In case a record for a station (detected by the same station_uud) already exists, it’s contents will be updated. In case the station is not known yet, it will be simply inserted. The MERGE INTO also supports updating a subsets of fields and more complex calculation e.g. incrementing a counter. For details have a look at the Iceberg MERGE INTO documentation.

Delete mechanism

The MERGE INTO statement also supports deleting rows from the lakehouse tables. For details have a look at the Iceberg MERGE INTO documentation.

Table maintenance

As mentioned in the beginning, Iceberg supports out-of-the-box table maintenance such as compaction.
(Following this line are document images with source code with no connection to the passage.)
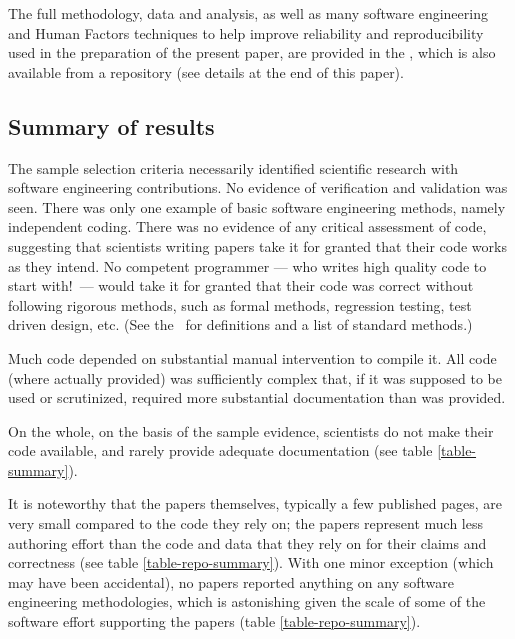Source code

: The full methodology, data and analysis, as well as many software engineering and Human Factors techniques to help improve reliability and reproducibility used in the preparation of the present paper, are provided in the \supplement, which is also available from a repository (see details at the end of this paper).


\subsection{Summary of results}
The sample selection criteria necessarily identified scientific research with software engineering contributions. No evidence of verification and validation was seen. There was only one example of basic software engineering methods, namely independent coding. There was no evidence of any critical assessment of code, suggesting that scientists writing papers take it for granted that their code works as they intend. No competent programmer --- who writes high quality code to start with!\ --- would take it for granted that their code was correct without following rigorous methods, such as formal methods, regression testing, test driven design, etc. (See the \supplement\ for definitions and a list of standard methods.)

Much code depended on substantial manual intervention to compile it. All code (where actually provided) was sufficiently complex that, if it was supposed to be used or scrutinized, required more substantial documentation than was provided.

On the whole, on the basis of the sample evidence, scientists do not make their code available, and rarely provide adequate documentation (see table \ref{table-summary}). 

It is noteworthy that the papers themselves, typically a few published pages, are very small compared to the code they rely on; the papers represent much less authoring effort than the code and data that they rely on for their claims and correctness (see table \ref{table-repo-summary}). With one minor exception (which may have been accidental), no papers reported anything on any software engineering methodologies, which is astonishing given the scale of some of the software effort supporting the papers (table \ref{table-repo-summary}). 

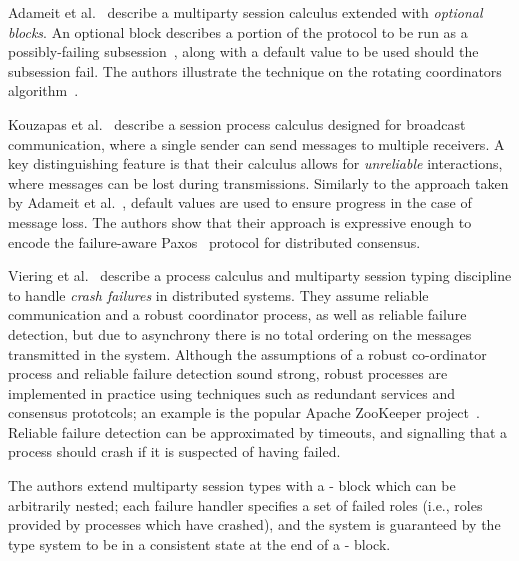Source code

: \documentclass[
graybox,
envcountchap
]{svmult}
\begin{document}
\begin{bibunit}
  Adameit et al.~\cite{AdameitPN17:link-failures} describe a multiparty session
  calculus extended with \emph{optional blocks}. An optional block describes a
  portion of the protocol to be run as a possibly-failing
  subsession~\cite{DemangeonH12:subsessions}, along with a default value to be
  used should the subsession fail. The authors illustrate the technique on the
  rotating coordinators algorithm~\cite{Tel00:dist-algorithms}.

  Kouzapas et al.~\cite{KouzapasGVG19:async-broadcast} describe a session
  process calculus designed for broadcast communication, where a single sender
  can send messages to multiple receivers. A key distinguishing feature is that
  their calculus allows for \emph{unreliable} interactions, where messages can
  be lost during transmissions. Similarly to the approach taken by Adameit et
  al.~\cite{AdameitPN17:link-failures}, default values are used to ensure
  progress in the case of message loss.  The authors show that their approach is
  expressive enough to encode the failure-aware Paxos~\cite{Lamport98:paxos}
  protocol for distributed consensus.

  Viering et al.~\cite{VieringCEHZ18:crash-handling} describe a process calculus
  and multiparty session typing discipline to handle \emph{crash failures} in
  distributed systems. They assume reliable communication and a robust
  coordinator process, as well as reliable failure detection, but due to
  asynchrony there is no total ordering on the messages transmitted in the
  system.
%
  Although the assumptions of a robust co-ordinator process and reliable failure
  detection sound strong, robust processes are implemented in practice using
  techniques such as redundant services and consensus prototcols; an example is
  the popular Apache ZooKeeper project~\cite{JunqueiraR13:zookeeper}. Reliable
  failure detection can be approximated by timeouts, and signalling that a
  process should crash if it is suspected of having failed.

  The authors extend multiparty session types with a
  - block which can be arbitrarily nested; each failure
  handler specifies a set of failed roles (i.e., roles provided by processes
  which have crashed), and the system is guaranteed by the type system to be in
  a consistent state at the end of a - block.


\end{bibunit}
\end{document}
This demos executes some maintenance functions in a very basic Python loop with sleeps in between. For production the maintenance can be scheduled using Kubernetes CronJobs or using Apache Airflow, which is also supported by the Stackable Data Platform.

# key: table name
# value: compaction strategy
tables_to_compact = {
    "lakehouse.water_levels.stations": "",
    "lakehouse.water_levels.measurements": ", strategy => 'sort', sort_order => 'timestamp DESC NULLS LAST,station_uuid ASC NULLS LAST'",
    "lakehouse.smart_city.shared_bikes_station_information": "",
    "lakehouse.smart_city.shared_bikes_station_status": ", strategy => 'sort', sort_order => 'last_reported DESC NULLS LAST,station_id ASC NULLS LAST'",
    "lakehouse.smart_city.shared_bikes_bike_status": "",
}

while True:
    expire_before = (datetime.now() - timedelta(hours=12)).strftime("%Y-%m-%d %H:%M:%S")
    for table, table_compaction_strategy in tables_to_compact.items():
        print(f"[{table}] Expiring snapshots older than 12 hours ({expire_before})")
        spark.sql(f"CALL lakehouse.system.expire_snapshots(table => '{table}', older_than => TIMESTAMP '{expire_before}', retain_last => 50, stream_results => true)")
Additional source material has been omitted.